(Saved data entries)
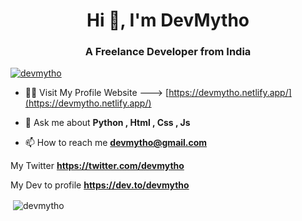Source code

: <h1 align="center">Hi 👋, I'm DevMytho</h1>
<h3 align="center">A Freelance Developer from India</h3>

<p align="left"> <a href="https://twitter.com/devmytho" target="blank"><img src="https://img.shields.io/twitter/follow/devmytho?logo=twitter&style=for-the-badge" alt="devmytho" /></a> </p>

- 👨‍💻 Visit My Profile Website ---> [https://devmytho.netlify.app/](https://devmytho.netlify.app/)

- 💬 Ask me about **Python , Html , Css , Js**

- 📫 How to reach me **devmytho@gmail.com**

My Twitter **https://twitter.com/devmytho**

My Dev to profile **https://dev.to/devmytho**

<p>&nbsp;<img align="center" src="https://github-readme-stats.vercel.app/api?username=devmytho&show_icons=true&locale=en" alt="devmytho" /></p>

*What you have to do:*
Above are the records; transcribe them exactly without the pictures.

*Response below:*
Source code

: <h1 align="center">Hi 👋, I'm DevMytho</h1>
<h3 align="center">A Freelance Developer from India</h3>

<p align="left"> <a href="https://twitter.com/devmytho" target="blank"><img src="https://img.shields.io/twitter/follow/devmytho?logo=twitter&style=for-the-badge" alt="devmytho" /></a> </p>

- 👨‍💻 Visit My Profile Website ---> [https://devmytho.netlify.app/](https://devmytho.netlify.app/)

- 💬 Ask me about **Python , Html , Css , Js**

- 📫 How to reach me **devmytho@gmail.com**

My Twitter **https://twitter.com/devmytho**

My Dev to profile **https://dev.to/devmytho**

<p>&nbsp;<img align="center" src="https://github-readme-stats.vercel.app/api?username=devmytho&show_icons=true&locale=en" alt="devmytho" /></p>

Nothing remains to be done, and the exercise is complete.